À medida que se acelera a produção de VE-veículos elétricos, há um movimento crescente entre as montadoras para renovar significativamente suas linhas de produção.

Destes, na fábrica da Nissan Motor em Kaminokawa-cho (Tochigi), uma parte da linha de produção foi renovada para que os VEs com designs significativamente diferentes dos carros movidos a gasolina pudessem ser montados paralelamente.

A Nissan está reduzindo a carga dos funcionários, procurando automatizar o trabalho com a introdução de robôs no processo, para que os trabalhadores não precisem ficar sob o carro e fazer as atividades manualmente.

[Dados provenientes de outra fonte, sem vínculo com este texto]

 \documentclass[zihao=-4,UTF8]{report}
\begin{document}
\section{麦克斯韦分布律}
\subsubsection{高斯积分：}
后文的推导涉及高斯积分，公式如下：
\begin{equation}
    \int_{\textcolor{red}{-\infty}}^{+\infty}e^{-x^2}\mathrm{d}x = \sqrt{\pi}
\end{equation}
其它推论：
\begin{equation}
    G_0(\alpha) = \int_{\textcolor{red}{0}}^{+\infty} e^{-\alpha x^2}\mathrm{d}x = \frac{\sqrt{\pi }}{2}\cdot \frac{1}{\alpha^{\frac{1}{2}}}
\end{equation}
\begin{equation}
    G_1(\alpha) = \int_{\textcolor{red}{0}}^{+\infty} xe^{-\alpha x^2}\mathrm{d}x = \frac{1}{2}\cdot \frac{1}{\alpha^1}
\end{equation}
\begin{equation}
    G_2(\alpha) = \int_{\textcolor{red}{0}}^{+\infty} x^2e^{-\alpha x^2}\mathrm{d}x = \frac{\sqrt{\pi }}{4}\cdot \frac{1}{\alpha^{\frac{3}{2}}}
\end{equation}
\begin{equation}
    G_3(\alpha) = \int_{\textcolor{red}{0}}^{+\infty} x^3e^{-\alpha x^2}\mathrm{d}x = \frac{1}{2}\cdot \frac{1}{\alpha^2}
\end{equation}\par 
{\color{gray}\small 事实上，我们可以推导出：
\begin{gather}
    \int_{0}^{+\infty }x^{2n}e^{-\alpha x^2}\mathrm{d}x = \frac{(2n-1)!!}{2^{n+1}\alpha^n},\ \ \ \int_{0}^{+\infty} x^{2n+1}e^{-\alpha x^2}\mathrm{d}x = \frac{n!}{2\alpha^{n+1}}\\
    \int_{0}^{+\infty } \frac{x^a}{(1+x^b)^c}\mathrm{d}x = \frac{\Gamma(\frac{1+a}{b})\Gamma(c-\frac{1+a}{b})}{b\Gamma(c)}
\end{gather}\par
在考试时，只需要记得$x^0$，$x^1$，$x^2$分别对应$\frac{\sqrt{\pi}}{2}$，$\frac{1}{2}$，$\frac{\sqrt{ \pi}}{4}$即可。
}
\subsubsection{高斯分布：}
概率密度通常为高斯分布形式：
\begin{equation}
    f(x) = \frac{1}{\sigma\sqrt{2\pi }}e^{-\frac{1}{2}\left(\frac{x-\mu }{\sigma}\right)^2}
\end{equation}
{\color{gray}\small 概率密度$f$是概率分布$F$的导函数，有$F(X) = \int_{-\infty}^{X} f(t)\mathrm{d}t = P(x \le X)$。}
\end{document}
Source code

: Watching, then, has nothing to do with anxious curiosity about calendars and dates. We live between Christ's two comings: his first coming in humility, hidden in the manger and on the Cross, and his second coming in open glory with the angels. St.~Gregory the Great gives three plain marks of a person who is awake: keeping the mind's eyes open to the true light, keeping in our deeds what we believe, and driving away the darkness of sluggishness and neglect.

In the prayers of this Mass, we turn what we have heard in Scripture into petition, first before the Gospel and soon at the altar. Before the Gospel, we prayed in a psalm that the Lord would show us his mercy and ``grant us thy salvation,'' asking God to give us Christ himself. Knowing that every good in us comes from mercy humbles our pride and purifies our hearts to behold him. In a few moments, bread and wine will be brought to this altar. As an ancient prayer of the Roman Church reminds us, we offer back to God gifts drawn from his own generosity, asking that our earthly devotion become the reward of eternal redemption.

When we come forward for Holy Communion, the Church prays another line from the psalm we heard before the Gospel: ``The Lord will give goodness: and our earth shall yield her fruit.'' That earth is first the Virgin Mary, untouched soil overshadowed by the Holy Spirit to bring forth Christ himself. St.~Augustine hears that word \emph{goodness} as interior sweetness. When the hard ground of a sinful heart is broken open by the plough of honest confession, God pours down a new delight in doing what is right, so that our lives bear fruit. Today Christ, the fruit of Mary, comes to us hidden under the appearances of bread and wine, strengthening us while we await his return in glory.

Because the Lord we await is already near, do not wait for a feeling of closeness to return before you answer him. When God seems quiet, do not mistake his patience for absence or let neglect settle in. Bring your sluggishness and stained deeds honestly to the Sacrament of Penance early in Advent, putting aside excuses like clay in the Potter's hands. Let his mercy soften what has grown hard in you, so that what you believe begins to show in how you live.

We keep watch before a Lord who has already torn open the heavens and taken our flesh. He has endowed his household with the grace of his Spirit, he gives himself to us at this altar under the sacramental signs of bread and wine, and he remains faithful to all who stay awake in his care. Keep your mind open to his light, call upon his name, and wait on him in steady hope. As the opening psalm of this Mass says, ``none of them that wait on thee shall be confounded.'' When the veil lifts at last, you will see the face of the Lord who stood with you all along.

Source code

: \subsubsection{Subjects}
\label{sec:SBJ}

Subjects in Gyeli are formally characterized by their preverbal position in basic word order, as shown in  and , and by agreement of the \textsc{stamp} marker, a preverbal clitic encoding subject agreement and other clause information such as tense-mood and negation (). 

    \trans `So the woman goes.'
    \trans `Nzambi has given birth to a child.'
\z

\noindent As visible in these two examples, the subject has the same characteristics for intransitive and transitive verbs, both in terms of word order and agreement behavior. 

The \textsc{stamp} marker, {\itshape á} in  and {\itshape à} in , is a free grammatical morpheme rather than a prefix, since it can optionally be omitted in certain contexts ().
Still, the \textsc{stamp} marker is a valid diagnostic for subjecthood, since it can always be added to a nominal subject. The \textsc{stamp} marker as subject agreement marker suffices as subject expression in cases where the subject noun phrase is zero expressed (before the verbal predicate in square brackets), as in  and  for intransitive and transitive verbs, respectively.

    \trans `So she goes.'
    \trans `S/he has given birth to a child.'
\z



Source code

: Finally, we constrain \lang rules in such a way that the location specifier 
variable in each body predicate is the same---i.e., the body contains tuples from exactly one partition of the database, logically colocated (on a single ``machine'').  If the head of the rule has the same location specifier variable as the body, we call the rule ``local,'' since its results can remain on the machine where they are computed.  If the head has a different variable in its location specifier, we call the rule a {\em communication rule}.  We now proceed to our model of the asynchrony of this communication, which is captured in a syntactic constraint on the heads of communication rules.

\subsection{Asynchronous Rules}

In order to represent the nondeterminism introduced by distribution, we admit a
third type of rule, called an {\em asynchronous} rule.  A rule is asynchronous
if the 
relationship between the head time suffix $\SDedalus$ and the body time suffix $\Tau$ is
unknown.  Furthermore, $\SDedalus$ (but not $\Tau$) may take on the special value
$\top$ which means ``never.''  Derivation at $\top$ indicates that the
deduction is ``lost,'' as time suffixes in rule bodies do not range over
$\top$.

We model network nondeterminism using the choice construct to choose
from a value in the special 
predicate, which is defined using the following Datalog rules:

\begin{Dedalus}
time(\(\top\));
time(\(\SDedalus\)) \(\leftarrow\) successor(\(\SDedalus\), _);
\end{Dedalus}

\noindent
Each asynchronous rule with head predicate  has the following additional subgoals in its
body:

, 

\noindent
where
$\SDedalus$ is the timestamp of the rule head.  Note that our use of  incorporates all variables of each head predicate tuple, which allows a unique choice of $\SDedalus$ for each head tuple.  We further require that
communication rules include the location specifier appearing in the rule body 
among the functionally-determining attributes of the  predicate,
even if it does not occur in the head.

A montadora estabeleceu uma meta de fazer com que todos os novos modelos sejam introduzidos no mercado de veículos elétricos no Japão, Europa, Estados Unidos e China, até o início de 2030. Por isso, ajustará com flexibilidade o sistema de produção, mesmo se a demanda por VEs aumentar no futuro.  

Hideyuki Sakamoto, vice-presidente da Nissan Motor disse: “Os veículos elétricos têm peças muito pesadas, como motores e baterias, o que sobrecarrega os funcionários. Queremos reduzir os erros automatizando o trabalho e tornando-o mais fácil para trabalhar na montagem”.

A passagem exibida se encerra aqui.